Saddle pads. A good pad can sometimes make the difference between a good ride and a long walk. I like a thicker pad for trail riding, about ¾” – 1”. I prefer wool or some wool content in the pad because the wicking and heat distribution properties of wool are so beneficial on a long ride. The pad can be 100% wool felt or simply have a wool blend backing against the horse. I like a pad long enough to provide some protection for my horse from my saddlebags. This means generally about 2-3” of pad behind my saddle.
Breastcollars. If you are doing any hill work at all on your rides, I strongly recommend a breastcollar for your saddle. They help hold the saddle in place, reduce friction by saddle slippage, and disperse the stress of holding the saddle in place from the cinch.
There are a few types of breastcollars, all of which will do the job if they fit your horse. My favorite is what I call the Backcountry Breaststrap because it is easy on and easy off. In my experience, it has been the least likely to sore a horse. However, many people like the look of the three piece breastcollars, which come in a number of styles including straight, contoured and a more English styled breastplate with an overcheck strap. Once again, all of these are fine if they fit your horse correctly and do not rub and cause soring.
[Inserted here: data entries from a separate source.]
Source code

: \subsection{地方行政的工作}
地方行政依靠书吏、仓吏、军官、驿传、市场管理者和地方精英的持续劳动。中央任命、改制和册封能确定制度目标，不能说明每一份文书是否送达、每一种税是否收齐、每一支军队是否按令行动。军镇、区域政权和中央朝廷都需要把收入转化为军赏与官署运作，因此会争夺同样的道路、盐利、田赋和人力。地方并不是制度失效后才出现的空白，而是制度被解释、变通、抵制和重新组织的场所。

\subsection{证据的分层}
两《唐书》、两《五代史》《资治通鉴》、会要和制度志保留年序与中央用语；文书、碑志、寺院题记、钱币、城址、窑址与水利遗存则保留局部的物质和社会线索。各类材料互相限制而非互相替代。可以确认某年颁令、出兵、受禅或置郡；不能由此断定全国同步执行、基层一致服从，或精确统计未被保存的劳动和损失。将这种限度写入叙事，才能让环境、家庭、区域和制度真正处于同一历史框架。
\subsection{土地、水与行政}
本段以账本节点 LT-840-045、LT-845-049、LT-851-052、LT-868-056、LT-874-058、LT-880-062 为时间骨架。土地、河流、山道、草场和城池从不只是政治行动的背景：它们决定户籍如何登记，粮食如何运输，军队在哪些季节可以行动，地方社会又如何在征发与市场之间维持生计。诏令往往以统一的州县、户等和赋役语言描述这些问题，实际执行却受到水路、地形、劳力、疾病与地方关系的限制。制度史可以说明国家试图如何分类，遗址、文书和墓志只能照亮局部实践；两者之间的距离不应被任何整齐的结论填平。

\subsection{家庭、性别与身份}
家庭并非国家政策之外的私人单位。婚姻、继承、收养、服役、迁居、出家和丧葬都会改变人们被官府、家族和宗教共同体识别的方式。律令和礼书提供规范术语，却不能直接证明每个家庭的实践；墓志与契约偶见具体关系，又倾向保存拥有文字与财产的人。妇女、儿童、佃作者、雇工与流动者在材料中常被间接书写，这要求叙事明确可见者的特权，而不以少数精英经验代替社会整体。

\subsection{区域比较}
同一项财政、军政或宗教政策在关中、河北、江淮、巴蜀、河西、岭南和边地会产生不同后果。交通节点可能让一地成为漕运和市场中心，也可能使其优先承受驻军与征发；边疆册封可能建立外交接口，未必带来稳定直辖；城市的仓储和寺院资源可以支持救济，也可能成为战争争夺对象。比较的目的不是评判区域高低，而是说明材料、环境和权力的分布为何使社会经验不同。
Flank Cinches, Cruppers and Saddle Breechings. A horse with decent wither conformation will generally do fine on downhill sections without additional tack to hold the saddle in place. If your horse has a more mutton wither type conformation or if you do a lot of steep downhill riding, the addition of a flank cinch, crupper or saddle breeching can help stabilize your saddle and increase your horse’s comfort. I have previously discussed Cruppers and Saddle Breechings, so I will concentrate on flank cinches here. Flank cinches, also known as rear cinches, come in many widths and styles, most of which should be fine as long as they are properly fitted to the horse. The flank cinch should be snug on the horse, but not tight. It should never be loose and floppy because 1) it wouldn’t do anything for you and 2) a horse could get his foot caught in it swimming or kicking at a fly.
Cinches. Just like the saddle pad, a good cinch can make the difference between a great ride and a long walk. Cinches come in several styles and materials:
The advice I give anyone who tells me that their current cinch isn’t working is to try another one. The material you are currently using may simply not agree with your horse and it is simple enough to just try another one until you find the one that works.
Stirrups. I address this separately from the saddle because they can be easily changed out to fit your needs. At a bare minimum, I think a good trail stirrup needs to have a wide tread (or foot base) to give your foot plenty to rest on all day. If you have a larger foot or are wearing a larger boot for warmth, be sure that your stirrup is wide enough that your foot remains loose in the stirrup. I prefer hooded overshoe stirrups myself. They protect my feet from brush and wet and keep my feet warmer when it’s cold. Many people like a hooded stirrup, especially with children, because they are safer since your foot cannot go through the stirrup. Several trail saddle companies currently use another type of trail stirrup that has a wide foot base lined with a shock absorbing pad. These stirrups are known for providing extra comfort and support for riders with bad knees and ankles. Like cinches and pads, there are enough options, that if your current stirrups are not working, try another pair.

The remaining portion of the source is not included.